** Records provided follows **

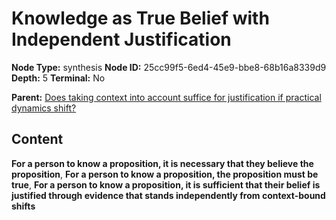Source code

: # Knowledge as True Belief with Independent Justification

**Node Type:** synthesis
**Node ID:** 25cc99f5-6ed4-45e9-bbe8-68b16a8339d9
**Depth:** 5
**Terminal:** No

**Parent:** [Does taking context into account suffice for justification if practical dynamics shift?](does-taking-context-into-account-suffice-for-justification-if-practical-dynamics-shift-antithesis-93a8a9cc-7c12-4f74-a91b-290861399404.md)

## Content

**For a person to know a proposition, it is necessary that they believe the proposition**, **For a person to know a proposition, the proposition must be true**, **For a person to know a proposition, it is sufficient that their belief is justified through evidence that stands independently from context-bound shifts**
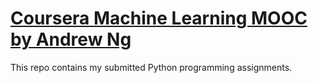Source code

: # [Coursera Machine Learning MOOC by Andrew Ng](https://www.coursera.org/learn/machine-learning) 

This repo contains my submitted Python programming assignments.



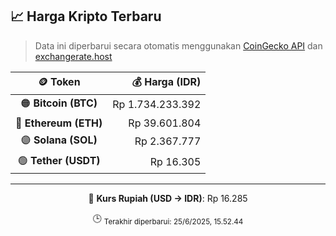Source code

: 

<!-- HARGA_KRIPTO -->
## 📈 Harga Kripto Terbaru

> Data ini diperbarui secara otomatis menggunakan [CoinGecko API](https://www.coingecko.com/) dan [exchangerate.host](https://exchangerate.host/)

<div align="center">

| 🪙 Token | 💰 Harga (IDR) |
|:------:|---------------:|
| 🟠 **Bitcoin (BTC)**   | Rp 1.734.233.392 |
| 🔵 **Ethereum (ETH)**  | Rp 39.601.804 |
| 🟣 **Solana (SOL)**    | Rp 2.367.777 |
| 🟢 **Tether (USDT)**   | Rp 16.305 |

---

💱 **Kurs Rupiah (USD → IDR)**: Rp 16.285

🕒 <sub>Terakhir diperbarui: 25/6/2025, 15.52.44</sub>

</div>
<!-- /HARGA_KRIPTO -->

** End of Records provided **

> _What you will do_
Repeat only the lines from the one with "from context-bound shifts**" through the end of the data, both included and exactly as written. Pictures stay out of the copy.

> _Final answer_
**For a person to know a proposition, it is necessary that they believe the proposition**, **For a person to know a proposition, the proposition must be true**, **For a person to know a proposition, it is sufficient that their belief is justified through evidence that stands independently from context-bound shifts**
Source code

: # [Coursera Machine Learning MOOC by Andrew Ng](https://www.coursera.org/learn/machine-learning) 

This repo contains my submitted Python programming assignments.



Source code

: 

<!-- HARGA_KRIPTO -->
## 📈 Harga Kripto Terbaru

> Data ini diperbarui secara otomatis menggunakan [CoinGecko API](https://www.coingecko.com/) dan [exchangerate.host](https://exchangerate.host/)

<div align="center">

| 🪙 Token | 💰 Harga (IDR) |
|:------:|---------------:|
| 🟠 **Bitcoin (BTC)**   | Rp 1.734.233.392 |
| 🔵 **Ethereum (ETH)**  | Rp 39.601.804 |
| 🟣 **Solana (SOL)**    | Rp 2.367.777 |
| 🟢 **Tether (USDT)**   | Rp 16.305 |

---

💱 **Kurs Rupiah (USD → IDR)**: Rp 16.285

🕒 <sub>Terakhir diperbarui: 25/6/2025, 15.52.44</sub>

</div>
<!-- /HARGA_KRIPTO -->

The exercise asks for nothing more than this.